Source data
- Opening Delimiter -
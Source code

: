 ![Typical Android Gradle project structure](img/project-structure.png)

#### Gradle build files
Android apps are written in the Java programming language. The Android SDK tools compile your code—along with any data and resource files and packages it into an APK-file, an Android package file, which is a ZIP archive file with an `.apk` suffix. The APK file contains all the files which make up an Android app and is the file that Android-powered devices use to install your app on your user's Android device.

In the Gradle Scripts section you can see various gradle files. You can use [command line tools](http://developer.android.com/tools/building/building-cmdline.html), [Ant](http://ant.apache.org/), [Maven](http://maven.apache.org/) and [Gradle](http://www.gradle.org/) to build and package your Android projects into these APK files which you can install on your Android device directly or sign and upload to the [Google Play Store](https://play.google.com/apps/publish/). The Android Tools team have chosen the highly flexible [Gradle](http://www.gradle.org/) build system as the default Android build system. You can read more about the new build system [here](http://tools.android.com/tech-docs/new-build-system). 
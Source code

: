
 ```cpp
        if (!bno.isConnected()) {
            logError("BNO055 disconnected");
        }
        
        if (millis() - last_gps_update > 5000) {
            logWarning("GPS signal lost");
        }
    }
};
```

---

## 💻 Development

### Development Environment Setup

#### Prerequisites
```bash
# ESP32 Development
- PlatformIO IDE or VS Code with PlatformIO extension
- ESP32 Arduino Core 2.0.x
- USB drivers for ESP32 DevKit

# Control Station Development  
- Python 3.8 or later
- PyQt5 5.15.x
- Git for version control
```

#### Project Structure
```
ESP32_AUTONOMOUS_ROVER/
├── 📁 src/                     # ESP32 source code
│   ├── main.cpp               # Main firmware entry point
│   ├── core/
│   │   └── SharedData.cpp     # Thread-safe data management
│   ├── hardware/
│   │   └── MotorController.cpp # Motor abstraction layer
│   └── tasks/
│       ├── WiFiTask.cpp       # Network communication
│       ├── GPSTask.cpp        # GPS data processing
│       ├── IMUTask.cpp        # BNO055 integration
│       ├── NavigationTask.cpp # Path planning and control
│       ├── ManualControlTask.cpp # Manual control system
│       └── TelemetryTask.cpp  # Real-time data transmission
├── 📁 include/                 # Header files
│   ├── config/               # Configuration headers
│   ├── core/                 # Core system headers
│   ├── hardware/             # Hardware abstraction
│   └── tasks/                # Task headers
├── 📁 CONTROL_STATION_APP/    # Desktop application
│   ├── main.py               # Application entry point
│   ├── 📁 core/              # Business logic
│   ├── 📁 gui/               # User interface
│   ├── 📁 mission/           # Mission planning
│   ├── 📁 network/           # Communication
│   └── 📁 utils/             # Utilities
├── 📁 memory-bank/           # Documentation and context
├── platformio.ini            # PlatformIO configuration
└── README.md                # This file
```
- Closing Delimiter -
Lines in the records that hold "PlatformIO" should be tallied, with the total given on its own.

Solution to this task
2